Washington’s faith in Arnold paid off, as Arnold proved to be one of American’s best combat officers until his betrayal of the patriot cause in 1780. When the twice-wounded Arnold begged Washington for the command of West Point in June of that year, the general could not refuse his friend’s request. Telling Washington that he needed the sedentary assignment to recover his health, Arnold’s real interest in overseeing the strategic post was to use it to barter with the British for money and a senior position in the British army. Fortunately, Arnold’s nefarious plot was discovered at the last moment. However, Arnold managed to escape capture and spent the rest of the war as a British general, avenging the insults he felt he had suffered at the hands of his former countrymen.
Early historians of the Revolution, many of whom lived through the emotionally charged conflict, called Arnold an unprincipled traitor “who would be received in hell riveted in chains.”(8) The trend today is to treat him more compassionately, as a “troubled officer who felt deeply betrayed by the cause he had so eagerly tried to serve.”(9) This assessment is correct; Arnold’s truculent personality made him few friends in the army or in government.(10)
While the early historians of the Revolution portrayed Arnold as a “treacherous soul . . . a tarnished blot that nature made,” they had to explain his contributions to the American patriot cause, including his command of the Arnold Expedition.(11) Historian Mercy Otis Warren (1728-1814) handled the problem neatly by characterizing Arnold as “a young soldier of fortune, who held in equal contempt both danger and principle.”(12) However, many other early American chroniclers found a more plausible explanation for Arnold’s behavior—his love of money. They correctly pointed out that when Arnold turned traitor in 1780 he was deep in debt, due partially to his lavish lifestyle, and they described how British agents tempted him with a large cash bounty in exchange for his complicity.
Thomas Paine was the first to voice the money theme to explain Arnold’s treachery. In his pamphlet The Crisis Extraordinary, published in October 1780—just one month after Arnold’s duplicity was uncovered—Paine called the former American general “a desperado, whose whole life has been a life of jobbs; and where either plunder or profit was the object, no danger deterred, no principle restrained him. . . . The early convulsion of the times [the first years of the American Revolution] afforded him an introduction into life, to the elegance of which he was before a stranger.”(13)
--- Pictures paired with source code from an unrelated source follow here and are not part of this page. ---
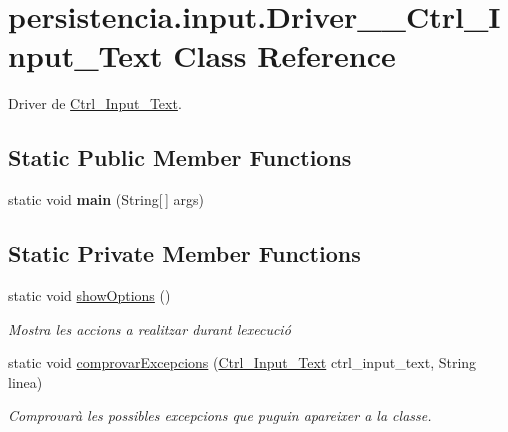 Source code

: \hypertarget{classpersistencia_1_1input_1_1Driver____Ctrl__Input__Text}{}\section{persistencia.\+input.\+Driver\+\_\+\+\_\+\+Ctrl\+\_\+\+Input\+\_\+\+Text Class Reference}
\label{classpersistencia_1_1input_1_1Driver____Ctrl__Input__Text}


Driver de \hyperlink{classpersistencia_1_1input_1_1Ctrl__Input__Text}{Ctrl\+\_\+\+Input\+\_\+\+Text}.  


\subsection*{Static Public Member Functions}
\begin{DoxyCompactItemize}
\item 
\mbox{\label{classpersistencia_1_1input_1_1Driver____Ctrl__Input__Text_a38cebd4cadb9198cb6a2c87147646ec0}} 
static void {\bfseries main} (String\mbox{[}$\,$\mbox{]} args)
\end{DoxyCompactItemize}
\subsection*{Static Private Member Functions}
\begin{DoxyCompactItemize}
\item 
\mbox{\label{classpersistencia_1_1input_1_1Driver____Ctrl__Input__Text_a51d02aa85468b0924d13e4060106459e}} 
static void \hyperlink{classpersistencia_1_1input_1_1Driver____Ctrl__Input__Text_a51d02aa85468b0924d13e4060106459e}{show\+Options} ()
\begin{DoxyCompactList}\small\item\em Mostra les accions a realitzar durant l\textquotesingle{}execució \end{DoxyCompactList}\item 
static void \hyperlink{classpersistencia_1_1input_1_1Driver____Ctrl__Input__Text_a3e4149adb11b97b330ce77f1c2b5ae9c}{comprovar\+Excepcions} (\hyperlink{classpersistencia_1_1input_1_1Ctrl__Input__Text}{Ctrl\+\_\+\+Input\+\_\+\+Text} ctrl\+\_\+input\+\_\+text, String linea)
\begin{DoxyCompactList}\small\item\em Comprovarà les possibles excepcions que puguin apareixer a la classe. \end{DoxyCompactList}\end{DoxyCompactItemize}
Historian David Ramsay also used money to rationalize Arnold’s transformation from American patriot to traitor. Writing in 1789, Ramsay said of Arnold, “His love of pleasure produced the love of money, and that extinguished all sensibility to the obligations of honor and duty. . . . In these circumstances, a change of sides afforded the only hope of replenishing his exhausted coffers.”(14)
The rationale of Arnold’s greed also appeared in Hannah Adams’ 1799 history, in which she conveniently explained that Arnold’s “taste for parade and extravagant living had deeply involved him in debt, and his necessities induced him to desert the American cause.”(15)
The story of Arnold’s childhood fit perfectly into the theme of someone desperate for financial gain. Thomas Paine accurately described Arnold’s youth when he said, “He was born into a respected family of wealth and honor which was lost during his childhood leaving him with dishonor and poverty.”
Modern-day historians recognize that the reasons for Benedict Arnold’s treason are more complicated than the neat, patriotic-inspired tales of greed put forth by the early chroniclers of the American Revolution. In telling the story of the American assault on Quebec, I attempt to trace the development of Arnold’s aggressive behavior, obsession with honor, lack of diplomacy, and inexperience in politics that eventually came together to consume and destroy him.